(Stored entries)
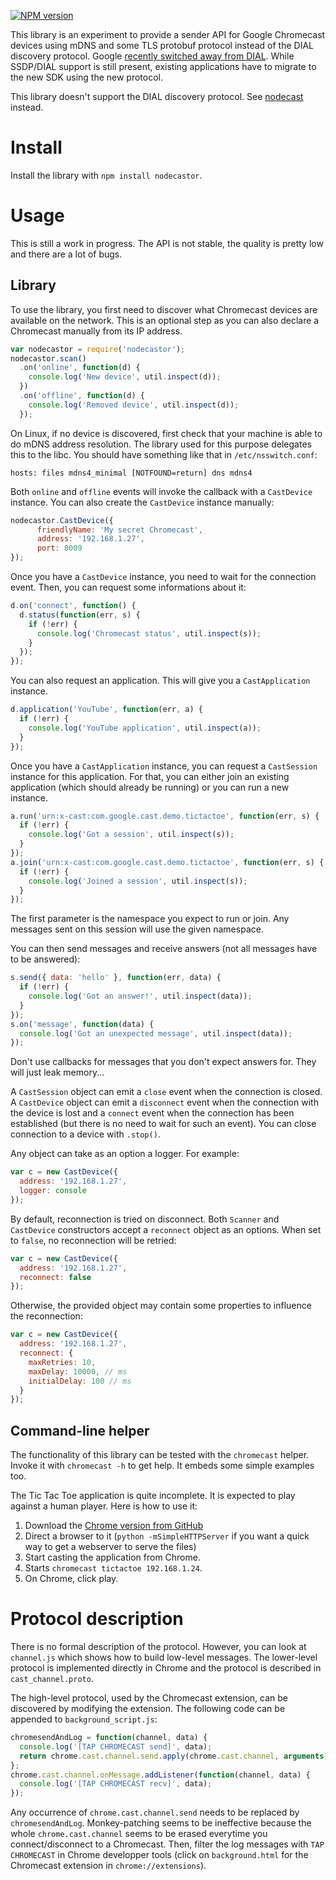[![NPM version](https://badge.fury.io/js/nodecastor.png)](http://badge.fury.io/js/nodecastor)

This library is an experiment to provide a sender API for Google
Chromecast devices using mDNS and some TLS protobuf protocol instead
of the DIAL discovery protocol. Google
[recently switched away from DIAL][1]. While SSDP/DIAL support is
still present, existing applications have to migrate to the new SDK
using the new protocol.

This library doesn't support the DIAL discovery protocol. See
[nodecast][] instead.

[1]: https://plus.google.com/+SebastianMauer/posts/83hTniKEDwN
[nodecast]: https://github.com/wearefractal/nodecast

# Install

Install the library with `npm install nodecastor`.

# Usage

This is still a work in progress. The API is not stable, the quality
is pretty low and there are a lot of bugs.

## Library

To use the library, you first need to discover what Chromecast devices
are available on the network. This is an optional step as you can also
declare a Chromecast manually from its IP address.

```javascript
var nodecastor = require('nodecastor');
nodecastor.scan()
  .on('online', function(d) {
    console.log('New device', util.inspect(d));
  })
  .on('offline', function(d) {
    console.log('Removed device', util.inspect(d));
  });
```


On Linux, if no device is discovered, first check that your machine is
able to do mDNS address resolution. The library used for this purpose
delegates this to the libc. You should have something like that in
`/etc/nsswitch.conf`:

    hosts: files mdns4_minimal [NOTFOUND=return] dns mdns4

Both `online` and `offline` events will invoke the callback with a
`CastDevice` instance. You can also create the `CastDevice` instance
manually:

```javascript
nodecastor.CastDevice({
      friendlyName: 'My secret Chromecast',
      address: '192.168.1.27',
      port: 8009
});
```

Once you have a `CastDevice` instance, you need to wait for the
connection event. Then, you can request some informations about it:

```javascript
d.on('connect', function() {
  d.status(function(err, s) {
    if (!err) {
      console.log('Chromecast status', util.inspect(s));
    }
  });
});
```

You can also request an application. This will give you a
`CastApplication` instance.

```javascript
d.application('YouTube', function(err, a) {
  if (!err) {
    console.log('YouTube application', util.inspect(a));
  }
});
```

Once you have a `CastApplication` instance, you can request a
`CastSession` instance for this application. For that, you can either
join an existing application (which should already be running) or you
can run a new instance.

```javascript
a.run('urn:x-cast:com.google.cast.demo.tictactoe', function(err, s) {
  if (!err) {
    console.log('Got a session', util.inspect(s));
  }
});
a.join('urn:x-cast:com.google.cast.demo.tictactoe', function(err, s) {
  if (!err) {
    console.log('Joined a session', util.inspect(s));
  }
});
```

The first parameter is the namespace you expect to run or join. Any
messages sent on this session will use the given namespace.

You can then send messages and receive answers (not all messages have
to be answered):

```javascript
s.send({ data: 'hello' }, function(err, data) {
  if (!err) {
    console.log('Got an answer!', util.inspect(data));
  }
});
s.on('message', function(data) {
  console.log('Got an unexpected message', util.inspect(data));
});
```

Don't use callbacks for messages that you don't expect answers
for. They will just leak memory...

A `CastSession` object can emit a `close` event when the connection is
closed. A `CastDevice` object can emit a `disconnect` event when the
connection with the device is lost and a `connect` event when the
connection has been established (but there is no need to wait for such
an event). You can close connection to a device with `.stop()`.

Any object can take as an option a logger. For example:

```javascript
var c = new CastDevice({
  address: '192.168.1.27',
  logger: console
});
```

By default, reconnection is tried on disconnect. Both `Scanner` and
`CastDevice` constructors accept a `reconnect` object as an
options. When set to `false`, no reconnection will be retried:

```javascript
var c = new CastDevice({
  address: '192.168.1.27',
  reconnect: false
});
```

Otherwise, the provided object may contain some properties to
influence the reconnection:

```javascript
var c = new CastDevice({
  address: '192.168.1.27',
  reconnect: {
    maxRetries: 10,
    maxDelay: 10000, // ms
    initialDelay: 100 // ms
  }
});
```

## Command-line helper

The functionality of this library can be tested with the `chromecast`
helper. Invoke it with `chromecast -h` to get help. It embeds some
simple examples too.

The Tic Tac Toe application is quite incomplete. It is expected to
play against a human player. Here is how to use it:

 1. Download the [Chrome version from GitHub](https://github.com/googlecast/Cast-TicTacToe-chrome)
 2. Direct a browser to it (`python -mSimpleHTTPServer` if you want a quick way to get a webserver to serve the files)
 3. Start casting the application from Chrome.
 4. Starts `chromecast tictactoe 192.168.1.24`.
 5. On Chrome, click play.

# Protocol description

There is no formal description of the protocol. However, you can look
at `channel.js` which shows how to build low-level messages. The
lower-level protocol is implemented directly in Chrome and the
protocol is described in `cast_channel.proto`.

The high-level protocol, used by the Chromecast extension, can be
discovered by modifying the extension. The following code can be
appended to `background_script.js`:

```javascript
chromesendAndLog = function(channel, data) {
  console.log('[TAP CHROMECAST send]', data);
  return chrome.cast.channel.send.apply(chrome.cast.channel, arguments);
};
chrome.cast.channel.onMessage.addListener(function(channel, data) {
  console.log('[TAP CHROMECAST recv]', data);
});
```

Any occurrence of `chrome.cast.channel.send` needs to be replaced by
`chromesendAndLog`. Monkey-patching seems to be ineffective because
the whole `chrome.cast.channel` seems to be erased everytime you
connect/disconnect to a Chromecast. Then, filter the log messages with
`TAP CHROMECAST` in Chrome developper tools (click on
`background.html` for the Chromecast extension in
`chrome://extensions`).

§ **TASK REQUIREMENTS**:
Look through the preceding entries for the word "data". Report how many lines hold it, and only that number.

§ **ANSWER BELOW**:
8